Take the listing below and print exactly the lines starting at the line containing "Blob variables and" and ending at the line containing "4. Parsing is", both ends included, and no others.
Excerpted records below:
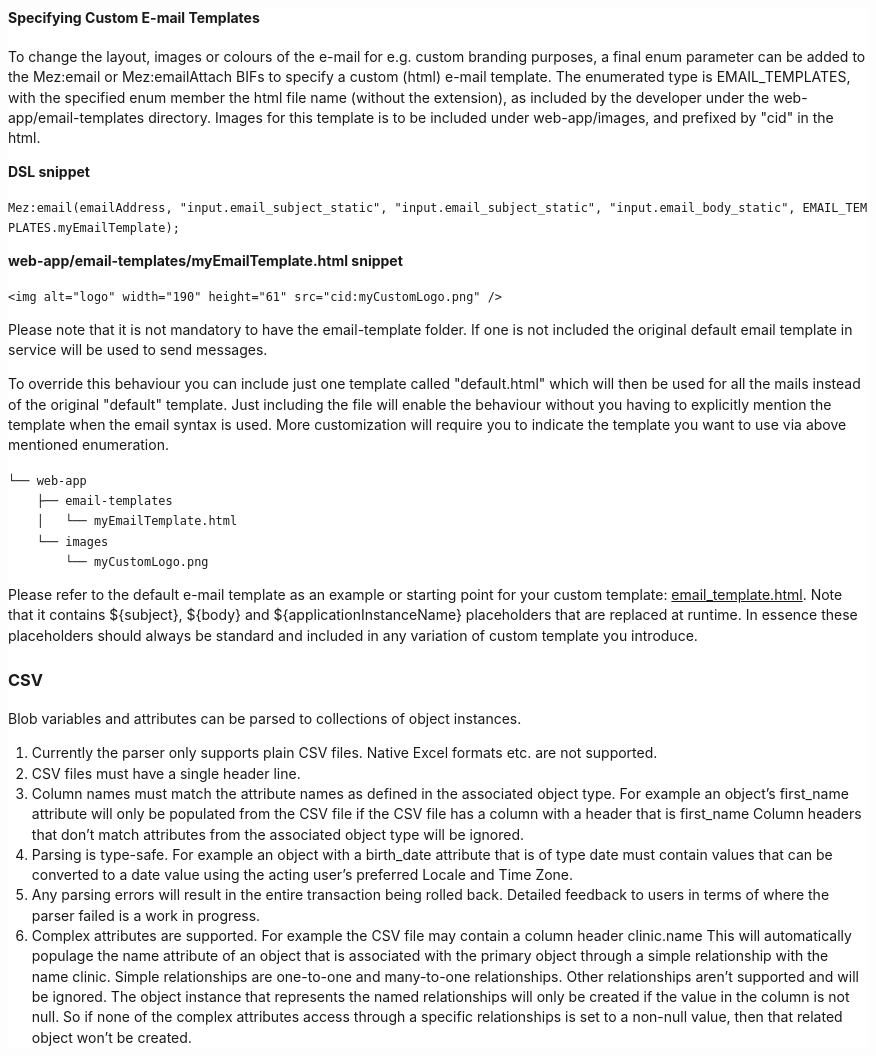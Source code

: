 #### Specifying Custom E-mail Templates

To change the layout, images or colours of the e-mail for e.g. custom branding purposes, a final enum parameter can be added to the Mez:email or Mez:emailAttach BIFs to specify a custom (html) e-mail template. The enumerated type is EMAIL_TEMPLATES, with the specified enum member the html file name (without the extension), as included by the developer under the web-app/email-templates directory. Images for this template is to be included under web-app/images, and prefixed by "cid" in the html.

**DSL snippet**
    
    
    Mez:email(emailAddress, "input.email_subject_static", "input.email_subject_static", "input.email_body_static", EMAIL_TEMPLATES.myEmailTemplate);

**web-app/email-templates/myEmailTemplate.html snippet**
    
    
    <img alt="logo" width="190" height="61" src="cid:myCustomLogo.png" />

Please note that it is not mandatory to have the email-template folder. If one is not included the original default email template in service will be used to send messages. 

To override this behaviour you can include just one template called "default.html" which will then be used for all the mails instead of the original "default" template. Just including the file will enable the behaviour without you having to explicitly mention the template when the email syntax is used. More customization will require you to indicate the template you want to use via above mentioned enumeration. 
    
    
    └── web-app
        ├── email-templates
        │   └── myEmailTemplate.html
        └── images
            └── myCustomLogo.png

Please refer to the default e-mail template as an example or starting point for your custom template: [email_template.html](/wiki/download/attachments/5736071/email_template.html?version=1&modificationDate=1643289609028&cacheVersion=1&api=v2). Note that it contains ${subject}, ${body} and ${applicationInstanceName} placeholders that are replaced at runtime. In essence these placeholders should always be standard and included in any variation of custom template you introduce.

### CSV

Blob variables and attributes can be parsed to collections of object instances.

  1. Currently the parser only supports plain CSV files. Native Excel formats etc. are not supported.
  2. CSV files must have a single header line.
  3. Column names must match the attribute names as defined in the associated object type. For example an object’s first_name attribute will only be populated from the CSV file if the CSV file has a column with a header that is first_name Column headers that don’t match attributes from the associated object type will be ignored.
  4. Parsing is type-safe. For example an object with a birth_date attribute that is of type date must contain values that can be converted to a date value using the acting user’s preferred Locale and Time Zone.
  5. Any parsing errors will result in the entire transaction being rolled back. Detailed feedback to users in terms of where the parser failed is a work in progress.
  6. Complex attributes are supported. For example the CSV file may contain a column header clinic.name This will automatically populage the name attribute of an object that is associated with the primary object through a simple relationship with the name clinic. Simple relationships are one-to-one and many-to-one relationships. Other relationships aren’t supported and will be ignored. The object instance that represents the named relationships will only be created if the value in the column is not null. So if none of the complex attributes access through a specific relationships is set to a non-null value, then that related object won’t be created.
End of Excerpted records.
— Problem solution —
Blob variables and attributes can be parsed to collections of object instances.

  1. Currently the parser only supports plain CSV files. Native Excel formats etc. are not supported.
  2. CSV files must have a single header line.
  3. Column names must match the attribute names as defined in the associated object type. For example an object’s first_name attribute will only be populated from the CSV file if the CSV file has a column with a header that is first_name Column headers that don’t match attributes from the associated object type will be ignored.
  4. Parsing is type-safe. For example an object with a birth_date attribute that is of type date must contain values that can be converted to a date value using the acting user’s preferred Locale and Time Zone.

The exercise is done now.